Its called The Zen of Trading.
So far, the Apprenticed Investor
series has discussed a lot of don’ts. Don’t do this, don’t do that; avoid
talking to these kinds of traders; don’t say or think these kinds of things.
Time to shift gears: since trading is an active enterprise,
we’ll discuss the things you should do. It includes my 10 rules for being a successful trader or investor.
Here’s the ubiquitous excerpt:
3. Predetermine Stops Before Opening Any Position: Sign a "prenuptial
agreement" with every stock you participate in: When it hits some point you have
determined before you purchased it, that’s it, you’re out, end of story. Once
you have come to understand that you will be frequently wrong, it becomes much
easier to use stop-losses and sell targets.

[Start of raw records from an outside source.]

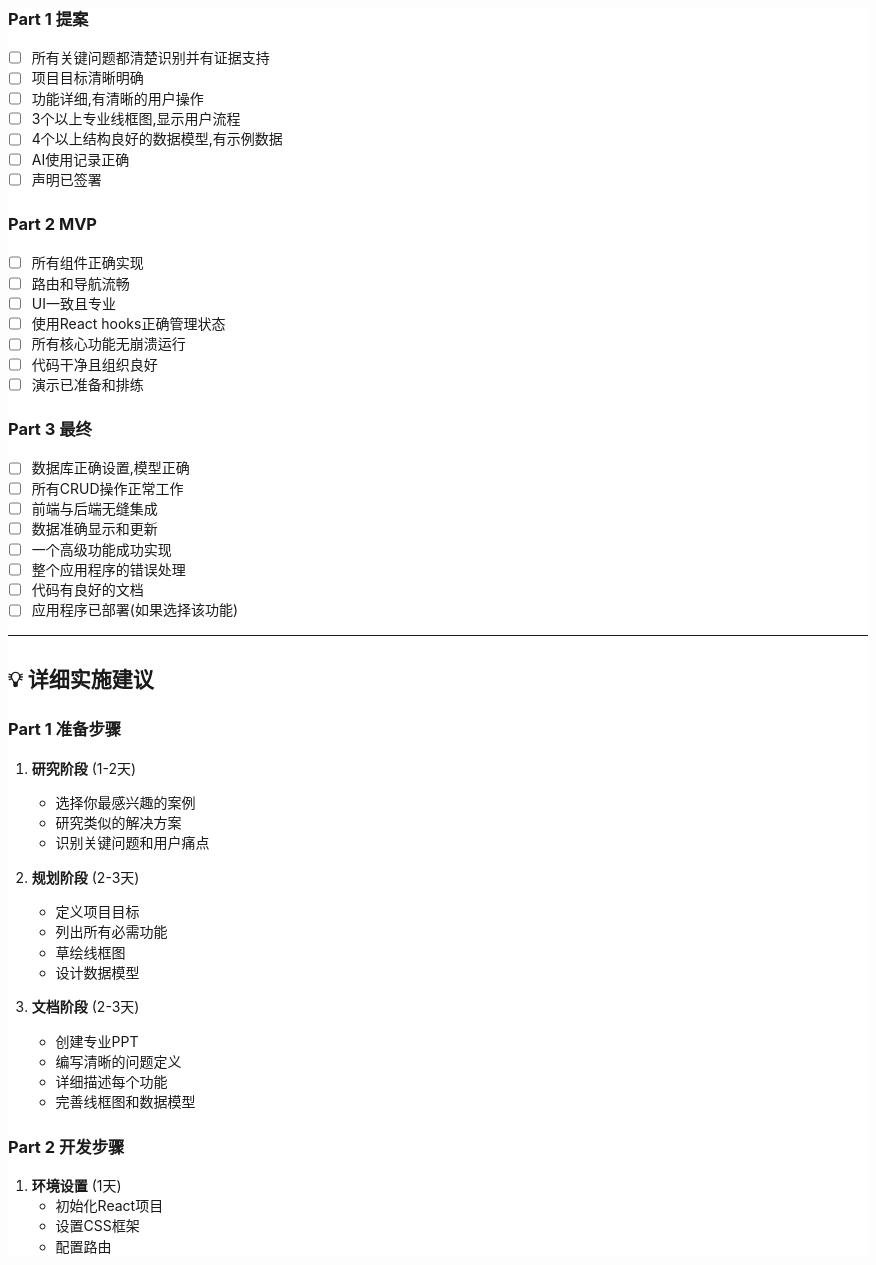 ### Part 1 提案
- [ ] 所有关键问题都清楚识别并有证据支持
- [ ] 项目目标清晰明确
- [ ] 功能详细,有清晰的用户操作
- [ ] 3个以上专业线框图,显示用户流程
- [ ] 4个以上结构良好的数据模型,有示例数据
- [ ] AI使用记录正确
- [ ] 声明已签署

### Part 2 MVP
- [ ] 所有组件正确实现
- [ ] 路由和导航流畅
- [ ] UI一致且专业
- [ ] 使用React hooks正确管理状态
- [ ] 所有核心功能无崩溃运行
- [ ] 代码干净且组织良好
- [ ] 演示已准备和排练

### Part 3 最终
- [ ] 数据库正确设置,模型正确
- [ ] 所有CRUD操作正常工作
- [ ] 前端与后端无缝集成
- [ ] 数据准确显示和更新
- [ ] 一个高级功能成功实现
- [ ] 整个应用程序的错误处理
- [ ] 代码有良好的文档
- [ ] 应用程序已部署(如果选择该功能)

---

## 💡 详细实施建议

### Part 1 准备步骤
1. **研究阶段** (1-2天)
   - 选择你最感兴趣的案例
   - 研究类似的解决方案
   - 识别关键问题和用户痛点

2. **规划阶段** (2-3天)
   - 定义项目目标
   - 列出所有必需功能
   - 草绘线框图
   - 设计数据模型

3. **文档阶段** (2-3天)
   - 创建专业PPT
   - 编写清晰的问题定义
   - 详细描述每个功能
   - 完善线框图和数据模型

### Part 2 开发步骤
1. **环境设置** (1天)
   - 初始化React项目
   - 设置CSS框架
   - 配置路由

This is true regardless of your methodology: It may be below support or beneath a moving
average, or perhaps you prefer a specific percentage amount. Some people use the
prior month’s low. But whatever your stop-loss method is, stick to it
religiously. Why? The prenup means you are making the exit decision before you
are in a trade — while you are still neutral and objective
Prior columns can be found here.
NOTE: On the Street.com site, the article was renamed Tao of Trading. That’s a mistake; I am aware that monetary gain, especially at the expense of another’s losses, is in direct opposition to Lao Tsu’s philosophy in the Tao Te Ching. See also Principles of the Tao Te Ching.
Blame the name change from Zen of Trading to Tao of Trading on my editor’s lack of Far Eastern philosophical readings . . . (Although I failed to protest too loudly).